From afar this diddy picture by Cordelia Cembrowicz looks like a simple coffee coloured mug. Sadly, that blurry outline is as close as you'll get without travelling to the gallery and putting your nose upto the glass. 


Her etching is made from hundreds of naked people. Surreal enough as they stand, I imagine them singing I'm a little teapot, short and stout. This is my handle, this is my spout. Cembrowicz is famous for making the sweetest carvings of fairies from human teeth. More of it is not online at the moment and what is online, is not of sufficient resolution to appreciate it. 

Tooth Fairies, Cordelia Cembrowicz http://www.cembrowicz.co.uk/

Which brings me to a point about the usefulness of the internet to artists and writers. So many sell themselves short. The internet is seen as an accumulative vat of information. Everything is on here, apparently. But we're far from that point. I've squinted over so many two-bit pixelated photographs taken on groaning mobile phone cameras. Where you can't afford to travel to exhibitions - usually over in that London or the bigger cities - it is easy to feel detached from the very thing you enjoy most. It becomes a birthday treat, an annual pilgrimage rather than a weekly part of your practice.   Struggling artists and writers have so many free platforms to showcase material. This isn't an issue of space. Is it from fear? Fear of someone 'getting' it for free? Of course, artists and writers must be paid for their work in the same way a plumber would be paid for fixing a broken tap but where is the line to be drawn between getting your work out there and keeping it under lock and key. Musicians have the radio. We have publications, galleries and the internet. We must stop limiting our exposure, especially when the worlds of culture are so London-centric. When I see a piece of work by an unknown artist that makes me run home ready to find out more, I am, more often than not, disappointed. Often the publications we look for are lacking or cost more than a week of rent. Online, Google will throw up a few sites, some tiny .jpgs, the information you'd already gleaned at the exhibition and well, little else. Suddenly the artist is a memory in a gallery. A poem half remembered in a pub. 
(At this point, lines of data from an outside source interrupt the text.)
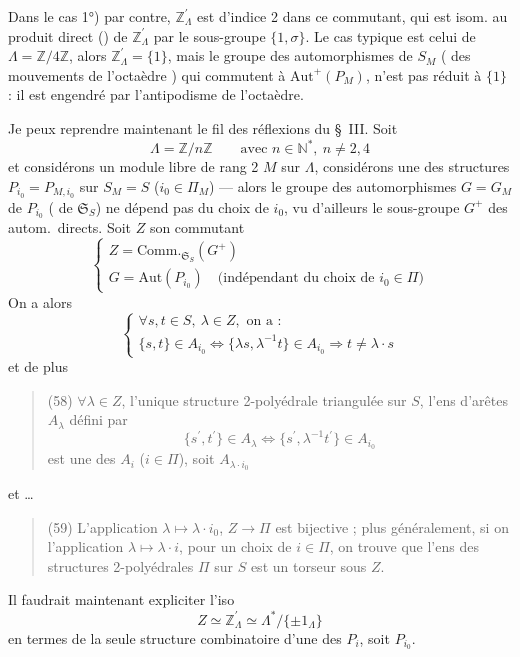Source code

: \documentclass[11pt,a4paper]{article}
\begin{document}
Dans le cas 1°) par contre, $\mathbb{Z}^{\prime}_\Lambda$ est d'indice 2 dans ce commutant, qui
est isom. au produit direct () de $\mathbb{Z}^{\prime}_\Lambda$ par
le sous-groupe $\{1,\sigma\}$. Le cas typique est celui de 
$\Lambda=\mathbb{Z}/4\mathbb{Z}$, alors $\mathbb{Z}^{\prime}_\Lambda = \{1\}$, mais le
groupe des automorphismes de $S_M$ ( des mouvements de
l'octaèdre ) qui commutent à $\mathrm{Aut}^{+}(P_M)$, n'est pas réduit à $\{1\}$ : il est
engendré par l'antipodisme de l'octaèdre.

Je peux reprendre maintenant le fil des réflexions du §~III. Soit
\[
\Lambda = \mathbb{Z}/n\mathbb{Z} \qquad\text{avec } n\in\mathbb{N}^{*},\ n\neq 2,4
\]
et considérons un module libre de rang 2 $M$ sur $\Lambda$, considérons une des structures
$P_{i_0} = P_{M,i_0}$ sur $S_M = S$ ($i_0\in\Pi_M$) — alors le groupe des automorphismes
$G = G_M$ de $P_{i_0}$ ( de $\mathfrak{S}_S$) ne dépend pas du choix de
$i_0$, vu \ill{} d'ailleurs le sous-groupe $G^{+}$ des autom.\ directs.
Soit $Z$ son commutant \struck{\ill{}}
\[
\tag{56}
\begin{cases}
Z = \mathrm{Comm.}_{\mathfrak{S}_S}(G^{+})\\
G = \mathrm{Aut}(P_{i_0}) \quad \text{(indépendant du choix de } i_0\in\Pi)
\end{cases}
\]
On a alors
\[
\tag{57}
\begin{cases}
\forall s,t\in S,\ \lambda\in Z, \text{ on a :}\\
\{s,t\}\in A_{i_0} \iff \{\lambda s, \lambda^{-1}t\}\in A_{i_0} \Longrightarrow t\neq \lambda\cdot s
\end{cases}
\]
et de plus
\begin{quote}
(58) $\forall\lambda\in Z$, l'unique structure 2-polyédrale triangulée sur $S$, \struck{\ill{}}
l'ens d'arêtes $A_\lambda$ défini par
\[
\{s^{\prime},t^{\prime}\}\in A_\lambda \iff \{s^{\prime},\lambda^{-1}t^{\prime}\}\in A_{i_0}
\]
est \struck{\ill{}} une des $A_i$ ($i\in\Pi$), soit $A_{\lambda\cdot i_0}$
\end{quote}
et  …

\begin{quote}
(59) L'application $\lambda\mapsto\lambda\cdot i_0$, $Z\to\Pi$ est bijective ; plus généralement,
si on  \ill{} l'application $\lambda\mapsto\lambda\cdot i$, pour un choix
de $i\in\Pi$, on trouve que l'ens des structures 2-polyédrales $\Pi$ sur $S$ est
un torseur sous $Z$.
\end{quote}
Il faudrait maintenant expliciter l'iso
\[
\tag{60}
Z \simeq \mathbb{Z}^{\prime}_\Lambda \simeq \Lambda^{*}/\{\pm1_\Lambda\}
\]
en termes de la seule structure combinatoire d'une des $P_i$, soit $P_{i_0}$.
\end{document}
If we are going to have to chase art, we must leave crumbs along the way. If someone likes your work, they might buy it. But what are the chances that a young woman like me could afford a print? Is it not a privilege to have someone pawing over your creations, be that in a gallery or on a laptop? What is the difference between these two experiences? To be seen and heard, I think, is the aim. Yeah? Right. This internet thing can do wonders. It is one big art gallery, a library that is free and accessible to all. That doesn't mean you have to have your entire body of work freely accessible as an independent, contemporary artist or writer. But a decent website and some information about your work provokes dialogue and collaboration.  Elsewhere, I am all for libraries and galleries digitising their archives. Keep the doors open to the public who've yet to get excited about art, poetry and literature. those who are able to afford transportation and time for their minds to wander. But we must let archives and collections be online for those who haven't. Beyond the gallery plinth, the poem for the poets. Art is a gift. Not a commodity. Let's not keep it a secret until the artist has passed. Let's share it now, like a good pot of tea and cake. Everyone deserves a slice.